#### About this task:
The records should be restated exactly from their first line through the line with "2. User clicks" in it.

#### Data supplied:
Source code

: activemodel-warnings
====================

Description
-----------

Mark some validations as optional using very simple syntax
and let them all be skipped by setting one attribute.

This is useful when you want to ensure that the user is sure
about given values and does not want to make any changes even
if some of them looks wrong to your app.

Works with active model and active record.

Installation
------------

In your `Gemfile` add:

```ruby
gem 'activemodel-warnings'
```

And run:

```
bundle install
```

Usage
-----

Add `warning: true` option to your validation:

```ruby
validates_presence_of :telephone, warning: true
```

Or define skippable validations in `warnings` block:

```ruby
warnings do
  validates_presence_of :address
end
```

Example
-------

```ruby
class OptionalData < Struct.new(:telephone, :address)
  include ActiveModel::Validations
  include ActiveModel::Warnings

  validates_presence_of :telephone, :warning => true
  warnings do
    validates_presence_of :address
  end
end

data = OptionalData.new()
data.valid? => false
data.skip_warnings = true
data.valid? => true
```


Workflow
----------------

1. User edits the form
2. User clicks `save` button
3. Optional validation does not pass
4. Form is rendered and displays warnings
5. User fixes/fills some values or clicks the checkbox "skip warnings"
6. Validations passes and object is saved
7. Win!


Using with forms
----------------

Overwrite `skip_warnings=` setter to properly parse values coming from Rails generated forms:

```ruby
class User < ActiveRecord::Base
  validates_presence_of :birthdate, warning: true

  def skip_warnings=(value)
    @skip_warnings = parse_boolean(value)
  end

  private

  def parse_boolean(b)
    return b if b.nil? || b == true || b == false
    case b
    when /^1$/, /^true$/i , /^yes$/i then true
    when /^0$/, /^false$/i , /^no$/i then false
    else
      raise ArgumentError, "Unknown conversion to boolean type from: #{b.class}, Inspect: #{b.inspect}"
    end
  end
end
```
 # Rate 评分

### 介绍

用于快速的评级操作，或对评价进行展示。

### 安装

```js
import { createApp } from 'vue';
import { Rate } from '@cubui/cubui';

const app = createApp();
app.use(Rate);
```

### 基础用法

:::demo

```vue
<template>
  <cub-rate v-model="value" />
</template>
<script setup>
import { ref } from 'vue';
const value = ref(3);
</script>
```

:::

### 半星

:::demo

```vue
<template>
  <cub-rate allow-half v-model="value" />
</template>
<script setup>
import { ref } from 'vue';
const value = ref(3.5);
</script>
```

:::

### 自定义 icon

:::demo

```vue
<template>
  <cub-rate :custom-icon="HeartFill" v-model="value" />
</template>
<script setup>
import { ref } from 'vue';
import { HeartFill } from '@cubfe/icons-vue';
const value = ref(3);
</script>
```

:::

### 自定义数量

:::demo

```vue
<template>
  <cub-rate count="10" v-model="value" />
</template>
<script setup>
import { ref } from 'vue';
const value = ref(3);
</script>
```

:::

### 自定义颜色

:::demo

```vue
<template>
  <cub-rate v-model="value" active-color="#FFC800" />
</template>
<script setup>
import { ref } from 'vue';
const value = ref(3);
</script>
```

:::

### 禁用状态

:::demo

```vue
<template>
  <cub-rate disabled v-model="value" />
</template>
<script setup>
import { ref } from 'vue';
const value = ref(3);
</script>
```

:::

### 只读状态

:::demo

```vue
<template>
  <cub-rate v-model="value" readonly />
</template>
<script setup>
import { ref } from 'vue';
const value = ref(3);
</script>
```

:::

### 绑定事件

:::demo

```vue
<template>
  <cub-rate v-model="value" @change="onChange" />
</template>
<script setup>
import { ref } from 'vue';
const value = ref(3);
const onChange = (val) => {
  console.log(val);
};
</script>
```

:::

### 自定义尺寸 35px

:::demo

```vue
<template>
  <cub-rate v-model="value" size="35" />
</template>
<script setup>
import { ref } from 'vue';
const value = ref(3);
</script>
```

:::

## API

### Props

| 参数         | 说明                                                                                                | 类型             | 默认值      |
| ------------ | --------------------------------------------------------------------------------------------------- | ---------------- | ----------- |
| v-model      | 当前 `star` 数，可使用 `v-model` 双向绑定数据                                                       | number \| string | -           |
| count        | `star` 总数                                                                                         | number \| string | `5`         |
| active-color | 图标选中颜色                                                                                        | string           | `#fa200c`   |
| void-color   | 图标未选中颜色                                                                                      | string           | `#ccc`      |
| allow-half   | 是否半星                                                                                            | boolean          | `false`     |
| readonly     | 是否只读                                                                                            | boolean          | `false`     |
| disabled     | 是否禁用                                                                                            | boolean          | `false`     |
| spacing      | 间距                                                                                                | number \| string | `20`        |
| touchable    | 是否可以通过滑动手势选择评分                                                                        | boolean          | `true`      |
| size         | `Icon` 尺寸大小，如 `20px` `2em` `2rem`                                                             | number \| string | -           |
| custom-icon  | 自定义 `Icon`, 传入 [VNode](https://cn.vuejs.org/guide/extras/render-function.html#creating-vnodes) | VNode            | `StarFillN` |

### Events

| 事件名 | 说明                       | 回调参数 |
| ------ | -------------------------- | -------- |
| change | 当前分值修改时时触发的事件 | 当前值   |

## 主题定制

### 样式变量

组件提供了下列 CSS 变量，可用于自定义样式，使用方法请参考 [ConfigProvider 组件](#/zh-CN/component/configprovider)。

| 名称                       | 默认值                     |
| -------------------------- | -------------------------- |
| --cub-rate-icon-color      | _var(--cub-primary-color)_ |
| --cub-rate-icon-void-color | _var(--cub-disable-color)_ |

#### Written answer:
Source code

: activemodel-warnings
====================

Description
-----------

Mark some validations as optional using very simple syntax
and let them all be skipped by setting one attribute.

This is useful when you want to ensure that the user is sure
about given values and does not want to make any changes even
if some of them looks wrong to your app.

Works with active model and active record.

Installation
------------

In your `Gemfile` add:

```ruby
gem 'activemodel-warnings'
```

And run:

```
bundle install
```

Usage
-----

Add `warning: true` option to your validation:

```ruby
validates_presence_of :telephone, warning: true
```

Or define skippable validations in `warnings` block:

```ruby
warnings do
  validates_presence_of :address
end
```

Example
-------

```ruby
class OptionalData < Struct.new(:telephone, :address)
  include ActiveModel::Validations
  include ActiveModel::Warnings

  validates_presence_of :telephone, :warning => true
  warnings do
    validates_presence_of :address
  end
end

data = OptionalData.new()
data.valid? => false
data.skip_warnings = true
data.valid? => true
```


Workflow
----------------

1. User edits the form
2. User clicks `save` button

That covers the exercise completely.